▶ _Work required_: Look through the lines below; wherever the word "only" appears, copy that line.

____ Data shown

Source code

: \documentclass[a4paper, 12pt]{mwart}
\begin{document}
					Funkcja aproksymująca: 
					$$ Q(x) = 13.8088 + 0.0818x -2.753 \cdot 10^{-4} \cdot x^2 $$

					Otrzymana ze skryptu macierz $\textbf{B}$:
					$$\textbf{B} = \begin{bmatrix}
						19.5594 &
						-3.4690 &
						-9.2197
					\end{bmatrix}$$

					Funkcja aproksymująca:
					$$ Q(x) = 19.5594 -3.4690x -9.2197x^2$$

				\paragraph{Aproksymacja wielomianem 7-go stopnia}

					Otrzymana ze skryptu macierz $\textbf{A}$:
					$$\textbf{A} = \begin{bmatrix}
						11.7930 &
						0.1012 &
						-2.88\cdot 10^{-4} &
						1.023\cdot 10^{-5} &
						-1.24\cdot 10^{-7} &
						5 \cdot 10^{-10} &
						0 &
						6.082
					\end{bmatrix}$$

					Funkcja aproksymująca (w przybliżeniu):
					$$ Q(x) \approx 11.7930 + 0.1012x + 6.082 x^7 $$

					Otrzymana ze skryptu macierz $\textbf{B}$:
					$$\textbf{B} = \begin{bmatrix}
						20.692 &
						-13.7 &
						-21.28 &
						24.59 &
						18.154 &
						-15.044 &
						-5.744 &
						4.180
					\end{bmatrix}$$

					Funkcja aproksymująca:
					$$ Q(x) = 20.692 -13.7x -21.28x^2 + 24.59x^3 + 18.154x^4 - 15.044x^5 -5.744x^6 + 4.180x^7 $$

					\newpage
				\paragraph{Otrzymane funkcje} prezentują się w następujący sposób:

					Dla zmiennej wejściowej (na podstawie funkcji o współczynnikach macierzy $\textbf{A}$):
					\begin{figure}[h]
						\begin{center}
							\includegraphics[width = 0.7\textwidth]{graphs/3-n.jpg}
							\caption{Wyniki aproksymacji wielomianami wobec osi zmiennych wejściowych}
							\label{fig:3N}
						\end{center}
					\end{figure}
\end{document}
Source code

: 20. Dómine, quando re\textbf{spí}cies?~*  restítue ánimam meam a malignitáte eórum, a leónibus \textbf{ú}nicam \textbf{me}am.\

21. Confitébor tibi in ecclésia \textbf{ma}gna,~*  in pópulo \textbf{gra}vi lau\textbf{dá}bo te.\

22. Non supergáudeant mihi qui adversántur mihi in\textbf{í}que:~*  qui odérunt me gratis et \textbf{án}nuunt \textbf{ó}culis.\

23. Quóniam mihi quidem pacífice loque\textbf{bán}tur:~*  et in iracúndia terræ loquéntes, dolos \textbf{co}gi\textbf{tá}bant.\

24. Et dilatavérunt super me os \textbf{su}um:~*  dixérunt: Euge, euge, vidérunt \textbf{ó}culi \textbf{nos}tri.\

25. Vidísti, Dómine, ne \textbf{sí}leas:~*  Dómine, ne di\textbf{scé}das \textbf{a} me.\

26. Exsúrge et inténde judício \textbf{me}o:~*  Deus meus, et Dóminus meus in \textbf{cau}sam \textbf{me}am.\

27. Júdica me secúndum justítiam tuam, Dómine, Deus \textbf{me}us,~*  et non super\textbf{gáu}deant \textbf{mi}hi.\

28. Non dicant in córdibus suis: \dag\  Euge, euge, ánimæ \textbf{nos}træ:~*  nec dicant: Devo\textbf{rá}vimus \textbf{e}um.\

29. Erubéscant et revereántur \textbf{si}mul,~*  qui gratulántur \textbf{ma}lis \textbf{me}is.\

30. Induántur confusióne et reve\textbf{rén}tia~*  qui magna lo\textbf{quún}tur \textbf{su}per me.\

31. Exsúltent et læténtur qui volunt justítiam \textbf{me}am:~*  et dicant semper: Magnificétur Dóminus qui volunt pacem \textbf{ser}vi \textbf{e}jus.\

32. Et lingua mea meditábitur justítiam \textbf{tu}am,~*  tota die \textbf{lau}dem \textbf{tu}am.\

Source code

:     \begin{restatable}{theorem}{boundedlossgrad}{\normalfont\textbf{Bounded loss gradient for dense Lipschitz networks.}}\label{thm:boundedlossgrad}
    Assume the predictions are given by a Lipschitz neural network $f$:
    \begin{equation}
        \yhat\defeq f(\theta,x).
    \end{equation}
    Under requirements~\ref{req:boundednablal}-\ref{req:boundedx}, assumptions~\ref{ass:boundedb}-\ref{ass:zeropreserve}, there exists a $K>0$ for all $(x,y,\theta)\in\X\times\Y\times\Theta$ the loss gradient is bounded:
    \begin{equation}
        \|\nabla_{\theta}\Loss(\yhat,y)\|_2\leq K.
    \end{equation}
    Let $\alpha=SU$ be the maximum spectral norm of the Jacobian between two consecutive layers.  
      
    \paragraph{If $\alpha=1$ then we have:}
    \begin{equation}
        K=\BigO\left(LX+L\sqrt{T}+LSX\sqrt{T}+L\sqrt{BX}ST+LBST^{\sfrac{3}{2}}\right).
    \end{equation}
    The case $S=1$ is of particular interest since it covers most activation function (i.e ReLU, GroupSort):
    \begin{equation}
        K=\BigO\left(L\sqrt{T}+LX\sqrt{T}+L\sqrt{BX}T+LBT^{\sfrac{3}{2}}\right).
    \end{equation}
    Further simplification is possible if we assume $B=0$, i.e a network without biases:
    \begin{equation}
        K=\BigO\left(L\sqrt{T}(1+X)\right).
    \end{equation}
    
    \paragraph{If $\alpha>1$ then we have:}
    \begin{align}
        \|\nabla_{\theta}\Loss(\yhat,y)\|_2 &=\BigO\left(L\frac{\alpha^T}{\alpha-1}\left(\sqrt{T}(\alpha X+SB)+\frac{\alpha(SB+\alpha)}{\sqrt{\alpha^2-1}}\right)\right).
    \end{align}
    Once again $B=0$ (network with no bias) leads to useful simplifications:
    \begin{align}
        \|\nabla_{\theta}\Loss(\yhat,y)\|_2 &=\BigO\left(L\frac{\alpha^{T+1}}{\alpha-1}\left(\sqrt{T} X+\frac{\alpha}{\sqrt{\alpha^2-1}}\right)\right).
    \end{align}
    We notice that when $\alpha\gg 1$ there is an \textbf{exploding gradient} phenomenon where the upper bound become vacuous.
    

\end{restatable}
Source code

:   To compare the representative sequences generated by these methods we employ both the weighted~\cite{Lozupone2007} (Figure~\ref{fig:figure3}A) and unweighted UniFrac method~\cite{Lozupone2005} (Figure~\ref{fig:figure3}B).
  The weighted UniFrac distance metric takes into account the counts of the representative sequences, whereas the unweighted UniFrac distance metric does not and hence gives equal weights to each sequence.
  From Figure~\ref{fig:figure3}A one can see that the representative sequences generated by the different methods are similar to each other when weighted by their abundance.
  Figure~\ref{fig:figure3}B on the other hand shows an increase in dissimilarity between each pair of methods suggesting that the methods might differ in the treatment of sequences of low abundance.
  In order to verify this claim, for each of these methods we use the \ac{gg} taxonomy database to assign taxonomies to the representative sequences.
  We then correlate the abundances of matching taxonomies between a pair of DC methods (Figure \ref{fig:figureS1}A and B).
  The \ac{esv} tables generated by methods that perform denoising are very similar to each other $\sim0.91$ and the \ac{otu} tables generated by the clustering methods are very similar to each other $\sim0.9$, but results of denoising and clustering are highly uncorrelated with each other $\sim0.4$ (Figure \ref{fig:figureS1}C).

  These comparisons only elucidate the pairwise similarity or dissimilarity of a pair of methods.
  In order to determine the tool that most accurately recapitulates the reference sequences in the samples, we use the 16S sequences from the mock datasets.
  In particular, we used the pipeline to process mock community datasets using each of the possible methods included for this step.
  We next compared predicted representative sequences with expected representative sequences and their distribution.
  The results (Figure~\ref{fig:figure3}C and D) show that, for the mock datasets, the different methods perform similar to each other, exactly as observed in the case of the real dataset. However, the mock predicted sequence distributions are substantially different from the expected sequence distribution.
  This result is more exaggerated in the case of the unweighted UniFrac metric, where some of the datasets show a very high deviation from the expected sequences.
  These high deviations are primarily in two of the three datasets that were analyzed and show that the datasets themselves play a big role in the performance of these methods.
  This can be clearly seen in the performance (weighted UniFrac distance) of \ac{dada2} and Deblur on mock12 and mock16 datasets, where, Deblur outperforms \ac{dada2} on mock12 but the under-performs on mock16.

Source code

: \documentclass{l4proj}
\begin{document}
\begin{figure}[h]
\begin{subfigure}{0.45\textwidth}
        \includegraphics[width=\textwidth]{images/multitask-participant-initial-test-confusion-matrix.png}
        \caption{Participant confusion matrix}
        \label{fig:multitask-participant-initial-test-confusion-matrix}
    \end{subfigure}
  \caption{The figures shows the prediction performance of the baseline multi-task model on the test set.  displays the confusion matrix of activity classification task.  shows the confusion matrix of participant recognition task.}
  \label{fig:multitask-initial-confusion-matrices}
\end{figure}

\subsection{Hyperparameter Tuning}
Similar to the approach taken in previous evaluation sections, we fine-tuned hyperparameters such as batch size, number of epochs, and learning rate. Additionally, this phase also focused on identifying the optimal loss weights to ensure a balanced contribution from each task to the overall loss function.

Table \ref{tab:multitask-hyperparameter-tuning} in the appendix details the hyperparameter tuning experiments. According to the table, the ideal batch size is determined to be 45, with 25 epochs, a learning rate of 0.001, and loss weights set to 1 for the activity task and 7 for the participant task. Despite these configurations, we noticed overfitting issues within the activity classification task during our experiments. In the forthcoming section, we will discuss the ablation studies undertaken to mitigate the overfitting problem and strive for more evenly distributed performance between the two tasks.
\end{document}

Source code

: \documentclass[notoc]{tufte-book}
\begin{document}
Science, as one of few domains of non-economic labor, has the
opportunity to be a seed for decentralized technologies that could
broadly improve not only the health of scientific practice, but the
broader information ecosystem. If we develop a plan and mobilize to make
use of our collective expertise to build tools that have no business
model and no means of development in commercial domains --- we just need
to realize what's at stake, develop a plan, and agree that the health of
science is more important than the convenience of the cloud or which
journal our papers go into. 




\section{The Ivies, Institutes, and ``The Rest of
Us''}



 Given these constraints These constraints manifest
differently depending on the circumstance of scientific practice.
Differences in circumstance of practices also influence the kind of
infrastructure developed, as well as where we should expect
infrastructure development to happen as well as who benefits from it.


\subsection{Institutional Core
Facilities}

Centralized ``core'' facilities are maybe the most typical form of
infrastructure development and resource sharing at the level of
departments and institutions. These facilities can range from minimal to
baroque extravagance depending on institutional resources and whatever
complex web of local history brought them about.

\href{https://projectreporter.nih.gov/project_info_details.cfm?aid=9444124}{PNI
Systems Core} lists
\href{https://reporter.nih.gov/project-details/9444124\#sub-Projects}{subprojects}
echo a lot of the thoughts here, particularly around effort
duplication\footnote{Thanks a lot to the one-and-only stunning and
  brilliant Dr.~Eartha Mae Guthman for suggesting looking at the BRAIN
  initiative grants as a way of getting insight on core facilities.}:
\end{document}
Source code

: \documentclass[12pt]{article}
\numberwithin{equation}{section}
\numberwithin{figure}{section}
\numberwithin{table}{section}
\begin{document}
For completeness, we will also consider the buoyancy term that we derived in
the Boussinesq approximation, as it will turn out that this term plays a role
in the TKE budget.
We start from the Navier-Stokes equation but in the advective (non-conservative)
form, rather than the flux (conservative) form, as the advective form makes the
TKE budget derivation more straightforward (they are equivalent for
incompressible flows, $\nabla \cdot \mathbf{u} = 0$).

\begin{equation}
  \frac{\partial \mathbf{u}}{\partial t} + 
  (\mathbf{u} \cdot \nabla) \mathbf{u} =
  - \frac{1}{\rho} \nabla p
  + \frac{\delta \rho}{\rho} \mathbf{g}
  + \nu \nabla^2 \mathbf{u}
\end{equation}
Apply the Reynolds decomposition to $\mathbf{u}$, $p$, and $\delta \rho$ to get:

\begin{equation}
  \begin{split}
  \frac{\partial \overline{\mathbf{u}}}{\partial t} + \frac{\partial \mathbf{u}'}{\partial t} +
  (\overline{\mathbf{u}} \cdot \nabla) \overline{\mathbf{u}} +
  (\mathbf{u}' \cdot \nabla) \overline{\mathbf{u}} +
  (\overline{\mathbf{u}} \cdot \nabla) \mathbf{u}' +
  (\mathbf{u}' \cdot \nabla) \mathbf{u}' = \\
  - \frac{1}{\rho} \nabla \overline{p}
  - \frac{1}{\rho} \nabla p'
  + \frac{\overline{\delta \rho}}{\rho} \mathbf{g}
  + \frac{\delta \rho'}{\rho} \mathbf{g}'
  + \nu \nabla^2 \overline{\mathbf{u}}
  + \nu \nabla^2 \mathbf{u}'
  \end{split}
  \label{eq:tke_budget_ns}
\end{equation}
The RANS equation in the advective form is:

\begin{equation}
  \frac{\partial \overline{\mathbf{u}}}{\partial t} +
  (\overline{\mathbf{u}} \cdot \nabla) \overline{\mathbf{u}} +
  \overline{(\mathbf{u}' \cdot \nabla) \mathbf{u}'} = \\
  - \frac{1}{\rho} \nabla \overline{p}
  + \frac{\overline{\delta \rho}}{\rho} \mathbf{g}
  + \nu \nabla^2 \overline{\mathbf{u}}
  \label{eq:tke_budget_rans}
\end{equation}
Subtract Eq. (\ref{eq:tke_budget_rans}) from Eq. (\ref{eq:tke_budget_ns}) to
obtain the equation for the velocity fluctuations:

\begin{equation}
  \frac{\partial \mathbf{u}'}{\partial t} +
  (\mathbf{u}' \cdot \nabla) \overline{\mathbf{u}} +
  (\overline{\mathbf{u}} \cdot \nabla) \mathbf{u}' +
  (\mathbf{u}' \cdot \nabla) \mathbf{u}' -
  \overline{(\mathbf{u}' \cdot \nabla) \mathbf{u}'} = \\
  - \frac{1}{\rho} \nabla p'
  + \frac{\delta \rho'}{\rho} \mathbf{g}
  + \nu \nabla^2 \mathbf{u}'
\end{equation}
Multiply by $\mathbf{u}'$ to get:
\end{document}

________

▶ _Exercise answer_:
  These comparisons only elucidate the pairwise similarity or dissimilarity of a pair of methods.
broadly improve not only the health of scientific practice, but the
duplication\footnote{Thanks a lot to the one-and-only stunning and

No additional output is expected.